§ SOURCE INFORMATION

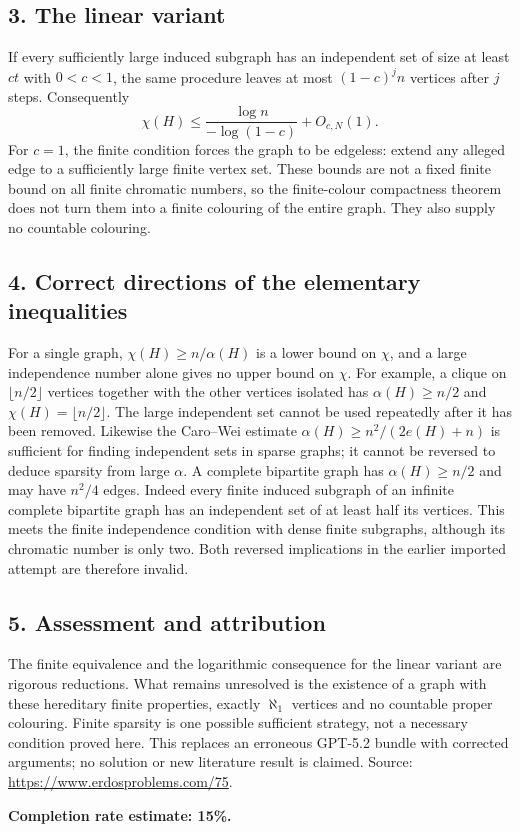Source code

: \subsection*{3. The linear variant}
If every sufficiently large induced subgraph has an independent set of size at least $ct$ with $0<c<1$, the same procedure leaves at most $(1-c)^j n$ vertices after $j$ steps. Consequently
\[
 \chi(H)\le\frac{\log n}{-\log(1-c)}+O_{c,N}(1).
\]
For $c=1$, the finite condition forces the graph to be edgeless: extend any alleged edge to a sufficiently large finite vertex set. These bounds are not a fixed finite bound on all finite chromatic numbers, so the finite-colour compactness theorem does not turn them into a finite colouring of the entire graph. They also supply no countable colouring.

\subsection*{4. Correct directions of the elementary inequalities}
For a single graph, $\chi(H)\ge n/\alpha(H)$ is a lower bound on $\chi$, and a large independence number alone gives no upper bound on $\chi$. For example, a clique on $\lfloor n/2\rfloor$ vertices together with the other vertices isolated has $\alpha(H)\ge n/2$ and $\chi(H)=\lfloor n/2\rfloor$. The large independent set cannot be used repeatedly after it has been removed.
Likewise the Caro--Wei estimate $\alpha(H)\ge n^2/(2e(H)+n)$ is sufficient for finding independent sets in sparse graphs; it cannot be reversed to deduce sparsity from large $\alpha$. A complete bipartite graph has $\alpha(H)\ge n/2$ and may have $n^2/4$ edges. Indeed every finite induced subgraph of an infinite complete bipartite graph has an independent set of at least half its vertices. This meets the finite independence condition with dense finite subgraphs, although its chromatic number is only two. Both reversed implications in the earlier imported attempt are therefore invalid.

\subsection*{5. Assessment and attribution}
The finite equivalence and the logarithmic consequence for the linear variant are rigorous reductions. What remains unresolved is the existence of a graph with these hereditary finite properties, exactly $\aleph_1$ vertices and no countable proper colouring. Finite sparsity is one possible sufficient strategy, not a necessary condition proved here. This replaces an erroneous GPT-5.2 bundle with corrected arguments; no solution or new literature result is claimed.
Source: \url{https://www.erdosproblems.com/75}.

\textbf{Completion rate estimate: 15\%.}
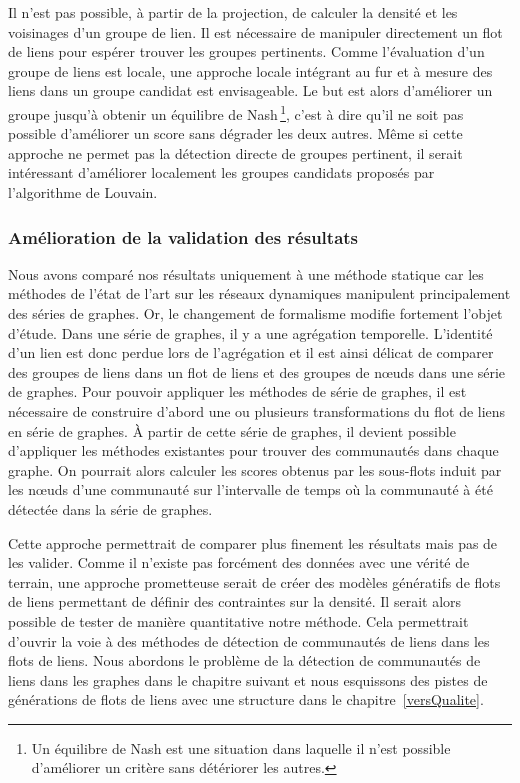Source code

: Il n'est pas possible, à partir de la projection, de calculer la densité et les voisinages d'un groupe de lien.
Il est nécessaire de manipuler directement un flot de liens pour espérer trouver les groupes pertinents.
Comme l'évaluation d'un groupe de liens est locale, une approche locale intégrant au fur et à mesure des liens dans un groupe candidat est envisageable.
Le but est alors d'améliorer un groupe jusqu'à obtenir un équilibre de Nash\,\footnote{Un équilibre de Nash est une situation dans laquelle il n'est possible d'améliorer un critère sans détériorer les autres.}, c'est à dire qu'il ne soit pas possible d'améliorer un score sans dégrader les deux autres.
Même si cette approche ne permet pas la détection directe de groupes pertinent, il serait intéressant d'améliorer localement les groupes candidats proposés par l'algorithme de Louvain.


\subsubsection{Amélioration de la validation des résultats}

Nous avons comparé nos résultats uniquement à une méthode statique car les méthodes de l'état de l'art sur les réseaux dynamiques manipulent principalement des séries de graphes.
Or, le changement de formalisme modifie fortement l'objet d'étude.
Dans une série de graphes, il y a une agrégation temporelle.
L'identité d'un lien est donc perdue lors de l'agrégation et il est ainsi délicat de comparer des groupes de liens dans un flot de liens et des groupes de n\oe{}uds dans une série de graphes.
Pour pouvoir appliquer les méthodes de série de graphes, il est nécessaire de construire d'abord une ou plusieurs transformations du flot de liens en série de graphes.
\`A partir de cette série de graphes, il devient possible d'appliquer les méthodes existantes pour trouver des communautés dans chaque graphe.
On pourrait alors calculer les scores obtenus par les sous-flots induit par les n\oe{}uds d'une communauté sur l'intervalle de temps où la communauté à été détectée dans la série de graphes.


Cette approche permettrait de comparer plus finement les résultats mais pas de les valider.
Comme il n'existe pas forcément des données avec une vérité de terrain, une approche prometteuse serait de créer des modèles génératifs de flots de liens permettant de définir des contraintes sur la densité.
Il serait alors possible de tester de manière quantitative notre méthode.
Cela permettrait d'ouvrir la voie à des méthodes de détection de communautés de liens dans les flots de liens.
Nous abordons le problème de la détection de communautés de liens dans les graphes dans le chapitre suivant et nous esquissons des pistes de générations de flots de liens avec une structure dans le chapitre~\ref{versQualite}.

§ TASK TO CARRY OUT
Retype all of the listing above exactly, but keep its pictures out.

§ SOLUTION TO THIS EXERCISE
Source code

: \subsection*{3. The linear variant}
If every sufficiently large induced subgraph has an independent set of size at least $ct$ with $0<c<1$, the same procedure leaves at most $(1-c)^j n$ vertices after $j$ steps. Consequently
\[
 \chi(H)\le\frac{\log n}{-\log(1-c)}+O_{c,N}(1).
\]
For $c=1$, the finite condition forces the graph to be edgeless: extend any alleged edge to a sufficiently large finite vertex set. These bounds are not a fixed finite bound on all finite chromatic numbers, so the finite-colour compactness theorem does not turn them into a finite colouring of the entire graph. They also supply no countable colouring.

\subsection*{4. Correct directions of the elementary inequalities}
For a single graph, $\chi(H)\ge n/\alpha(H)$ is a lower bound on $\chi$, and a large independence number alone gives no upper bound on $\chi$. For example, a clique on $\lfloor n/2\rfloor$ vertices together with the other vertices isolated has $\alpha(H)\ge n/2$ and $\chi(H)=\lfloor n/2\rfloor$. The large independent set cannot be used repeatedly after it has been removed.
Likewise the Caro--Wei estimate $\alpha(H)\ge n^2/(2e(H)+n)$ is sufficient for finding independent sets in sparse graphs; it cannot be reversed to deduce sparsity from large $\alpha$. A complete bipartite graph has $\alpha(H)\ge n/2$ and may have $n^2/4$ edges. Indeed every finite induced subgraph of an infinite complete bipartite graph has an independent set of at least half its vertices. This meets the finite independence condition with dense finite subgraphs, although its chromatic number is only two. Both reversed implications in the earlier imported attempt are therefore invalid.

\subsection*{5. Assessment and attribution}
The finite equivalence and the logarithmic consequence for the linear variant are rigorous reductions. What remains unresolved is the existence of a graph with these hereditary finite properties, exactly $\aleph_1$ vertices and no countable proper colouring. Finite sparsity is one possible sufficient strategy, not a necessary condition proved here. This replaces an erroneous GPT-5.2 bundle with corrected arguments; no solution or new literature result is claimed.
Source: \url{https://www.erdosproblems.com/75}.

\textbf{Completion rate estimate: 15\%.}
Source code

: Il n'est pas possible, à partir de la projection, de calculer la densité et les voisinages d'un groupe de lien.
Il est nécessaire de manipuler directement un flot de liens pour espérer trouver les groupes pertinents.
Comme l'évaluation d'un groupe de liens est locale, une approche locale intégrant au fur et à mesure des liens dans un groupe candidat est envisageable.
Le but est alors d'améliorer un groupe jusqu'à obtenir un équilibre de Nash\,\footnote{Un équilibre de Nash est une situation dans laquelle il n'est possible d'améliorer un critère sans détériorer les autres.}, c'est à dire qu'il ne soit pas possible d'améliorer un score sans dégrader les deux autres.
Même si cette approche ne permet pas la détection directe de groupes pertinent, il serait intéressant d'améliorer localement les groupes candidats proposés par l'algorithme de Louvain.


\subsubsection{Amélioration de la validation des résultats}

Nous avons comparé nos résultats uniquement à une méthode statique car les méthodes de l'état de l'art sur les réseaux dynamiques manipulent principalement des séries de graphes.
Or, le changement de formalisme modifie fortement l'objet d'étude.
Dans une série de graphes, il y a une agrégation temporelle.
L'identité d'un lien est donc perdue lors de l'agrégation et il est ainsi délicat de comparer des groupes de liens dans un flot de liens et des groupes de n\oe{}uds dans une série de graphes.
Pour pouvoir appliquer les méthodes de série de graphes, il est nécessaire de construire d'abord une ou plusieurs transformations du flot de liens en série de graphes.
\`A partir de cette série de graphes, il devient possible d'appliquer les méthodes existantes pour trouver des communautés dans chaque graphe.
On pourrait alors calculer les scores obtenus par les sous-flots induit par les n\oe{}uds d'une communauté sur l'intervalle de temps où la communauté à été détectée dans la série de graphes.


Cette approche permettrait de comparer plus finement les résultats mais pas de les valider.
Comme il n'existe pas forcément des données avec une vérité de terrain, une approche prometteuse serait de créer des modèles génératifs de flots de liens permettant de définir des contraintes sur la densité.
Il serait alors possible de tester de manière quantitative notre méthode.
Cela permettrait d'ouvrir la voie à des méthodes de détection de communautés de liens dans les flots de liens.
Nous abordons le problème de la détection de communautés de liens dans les graphes dans le chapitre suivant et nous esquissons des pistes de générations de flots de liens avec une structure dans le chapitre~\ref{versQualite}.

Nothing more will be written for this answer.